Rosalie Lipsh-Sokolik a mis au point un algorithme qui utilise des calculs de conception de protéines basés sur la physique ainsi qu’un nouveau modèle d’apprentissage automatique. L’algorithme a décomposé chacune des différentes variantes de séquences d’enzymes de décomposition du xylane en plusieurs fragments, puis a introduit des dizaines de mutations dans ces morceaux – le tout de manière à maximiser la compatibilité potentielle des différents fragments. L’algorithme a ensuite assemblé les fragments en différentes combinaisons et a sélectionné le million de séquences d’enzymes codées qui ont été jugées stables.

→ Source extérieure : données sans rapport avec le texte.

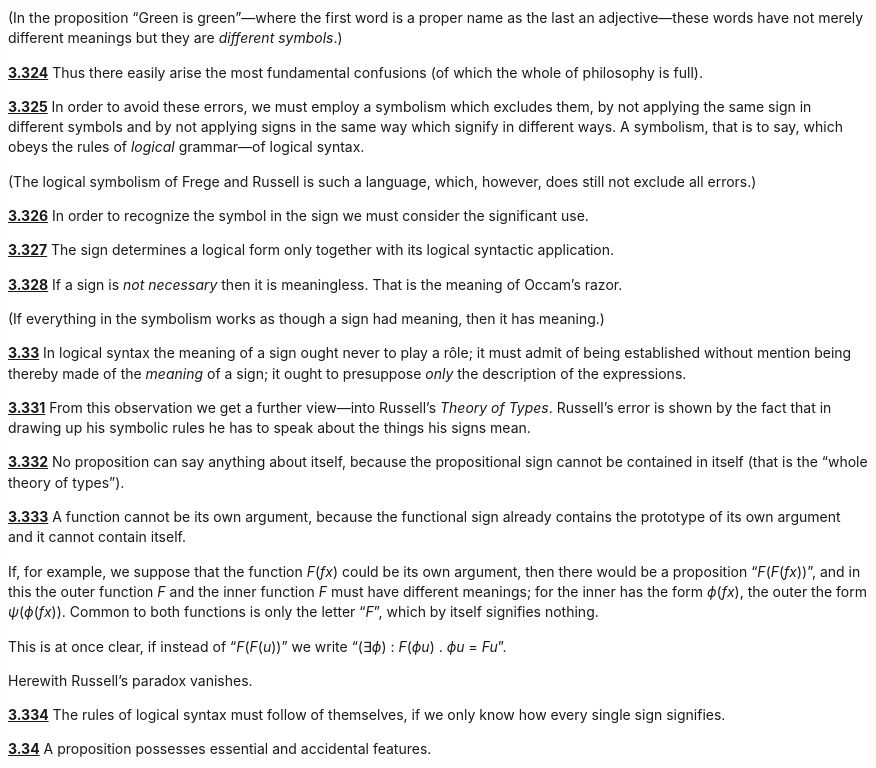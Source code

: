 \(In the proposition “Green is green”—where the first word is a proper name as the last an adjective—these words have not merely different meanings but they are *different symbols*.)

**[3.324](https://www.wittgensteinproject.org/w/index.php/Logisch-philosophische_Abhandlung#3.324)** Thus there easily arise the most fundamental confusions (of which the whole of philosophy is full).

**[3.325](https://www.wittgensteinproject.org/w/index.php/Logisch-philosophische_Abhandlung#3.325)** In order to avoid these errors, we must employ a symbolism which excludes them, by not applying the same sign in different symbols and by not applying signs in the same way which signify in different ways. A symbolism, that is to say, which obeys the rules of *logical* grammar—of logical syntax.

\(The logical symbolism of Frege and Russell is such a language, which, however, does still not exclude all errors.)

**[3.326](https://www.wittgensteinproject.org/w/index.php/Logisch-philosophische_Abhandlung#3.326)** In order to recognize the symbol in the sign we must consider the significant use.

**[3.327](https://www.wittgensteinproject.org/w/index.php/Logisch-philosophische_Abhandlung#3.327)** The sign determines a logical form only together with its logical syntactic application.

**[3.328](https://www.wittgensteinproject.org/w/index.php/Logisch-philosophische_Abhandlung#3.328)** If a sign is *not necessary* then it is meaningless. That is the meaning of Occam’s razor.

\(If everything in the symbolism works as though a sign had meaning, then it has meaning.)

**[3.33](https://www.wittgensteinproject.org/w/index.php/Logisch-philosophische_Abhandlung#3.33)** In logical syntax the meaning of a sign ought never to play a rôle; it must admit of being established without mention being thereby made of the *meaning* of a sign; it ought to presuppose *only* the description of the expressions.

**[3.331](https://www.wittgensteinproject.org/w/index.php/Logisch-philosophische_Abhandlung#3.331)** From this observation we get a further view—into Russell’s *Theory of Types*. Russell’s error is shown by the fact that in drawing up his symbolic rules he has to speak about the things his signs mean.

**[3.332](https://www.wittgensteinproject.org/w/index.php/Logisch-philosophische_Abhandlung#3.332)** No proposition can say anything about itself, because the propositional sign cannot be contained in itself (that is the “whole theory of types”).

**[3.333](https://www.wittgensteinproject.org/w/index.php/Logisch-philosophische_Abhandlung#3.333)** A function cannot be its own argument, because the functional sign already contains the prototype of its own argument and it cannot contain itself.

If, for example, we suppose that the function *F*(*fx*) could be its own argument, then there would be a proposition “*F*(*F*(*fx*))”, and in this the outer function *F* and the inner function *F* must have different meanings; for the inner has the form *ϕ*(*fx*), the outer the form *ψ*(*ϕ*(*fx*)). Common to both functions is only the letter “*F*”, which by itself signifies nothing.

This is at once clear, if instead of “*F*(*F*(*u*))” we write “(∃*ϕ*) : *F*(*ϕu*) . *ϕu* = *Fu*”.

Herewith Russell’s paradox vanishes.

**[3.334](https://www.wittgensteinproject.org/w/index.php/Logisch-philosophische_Abhandlung#3.334)** The rules of logical syntax must follow of themselves, if we only know how every single sign signifies.

**[3.34](https://www.wittgensteinproject.org/w/index.php/Logisch-philosophische_Abhandlung#3.34)** A proposition possesses essential and accidental features.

L’étape suivante pour Rosalie Lipsh-Sokolik et ses collègues a consisté à synthétiser un million d’enzymes réelles à partir de ces modèles informatiques et à les tester en laboratoire. À leur grande surprise, l’activité de 3 000 d’entre elles a été confirmée. « La première fois que nous avons regardé les résultats expérimentaux, nous avons été stupéfaits », dit le Prof. Fleishman. « Le taux de réussite de 0,3 % n’est pas élevé, mais le nombre de différentes enzymes actives que nous avons obtenues était stupéfiant. Dans les études typiques de conception et d’ingénierie des protéines, on voit peut-être une douzaine d’enzymes actives. »

Armés d’un vaste répertoire d’enzymes, les chercheurs ont ensuite posé une question clé qui intéresse les chercheurs en protéines : Quelles sont les caractéristiques moléculaires qui distinguent les enzymes actives des protéines inactives ?

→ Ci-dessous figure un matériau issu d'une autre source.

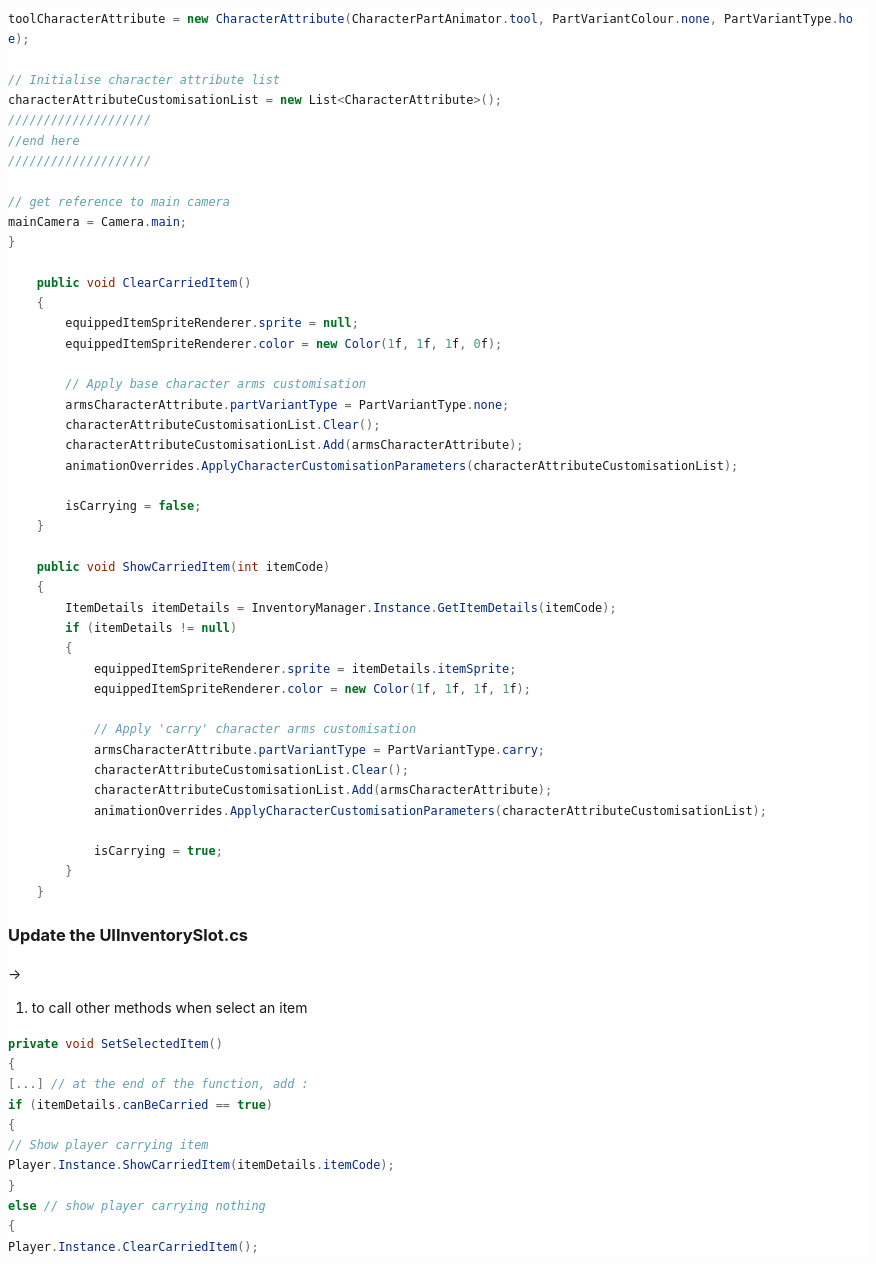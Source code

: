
 ``` c#
toolCharacterAttribute = new CharacterAttribute(CharacterPartAnimator.tool, PartVariantColour.none, PartVariantType.hoe);

// Initialise character attribute list
characterAttributeCustomisationList = new List<CharacterAttribute>();
////////////////////
//end here
////////////////////

// get reference to main camera
mainCamera = Camera.main;
}

    public void ClearCarriedItem()
    {
        equippedItemSpriteRenderer.sprite = null;
        equippedItemSpriteRenderer.color = new Color(1f, 1f, 1f, 0f);

        // Apply base character arms customisation
        armsCharacterAttribute.partVariantType = PartVariantType.none;
        characterAttributeCustomisationList.Clear();
        characterAttributeCustomisationList.Add(armsCharacterAttribute);
        animationOverrides.ApplyCharacterCustomisationParameters(characterAttributeCustomisationList);

        isCarrying = false;
    }

    public void ShowCarriedItem(int itemCode)
    {
        ItemDetails itemDetails = InventoryManager.Instance.GetItemDetails(itemCode);
        if (itemDetails != null)
        {
            equippedItemSpriteRenderer.sprite = itemDetails.itemSprite;
            equippedItemSpriteRenderer.color = new Color(1f, 1f, 1f, 1f);

            // Apply 'carry' character arms customisation
            armsCharacterAttribute.partVariantType = PartVariantType.carry;
            characterAttributeCustomisationList.Clear();
            characterAttributeCustomisationList.Add(armsCharacterAttribute);
            animationOverrides.ApplyCharacterCustomisationParameters(characterAttributeCustomisationList);

            isCarrying = true;
        }
    }
```

### Update the UIInventorySlot.cs
->
1. to call other methods when select an item
``` c#
private void SetSelectedItem()
{
[...] // at the end of the function, add :
if (itemDetails.canBeCarried == true)
{
// Show player carrying item
Player.Instance.ShowCarriedItem(itemDetails.itemCode);
}
else // show player carrying nothing
{
Player.Instance.ClearCarriedItem();
```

À l’aide d’outils d’apprentissage automatique, Rosalie Lipsh-Sokolik a examiné une centaine d’éléments qui caractérisent les enzymes et a utilisé les dix plus prometteurs pour créer un prédicteur d’activité. Lorsqu’elle a incorporé ce prédicteur d’activité dans son algorithme et qu’elle a répété l’expérience de conception avec les enzymes décomposant le xylane, ce répertoire de deuxième génération comptait jusqu’à 9 000 enzymes décomposant le xylane et 3 000 autres décomposant la cellulose, soit un total de 12 000 enzymes actives. Le taux de réussite a été multiplié par dix par rapport à l’expérience initiale, ce qui constitue un exploit sans précédent dans l’histoire de la conception des protéines : L’équipe a réussi, en une seule expérience, à concevoir plus d’enzymes potentiellement actives que les méthodes standard ne pouvaient en produire en une décennie.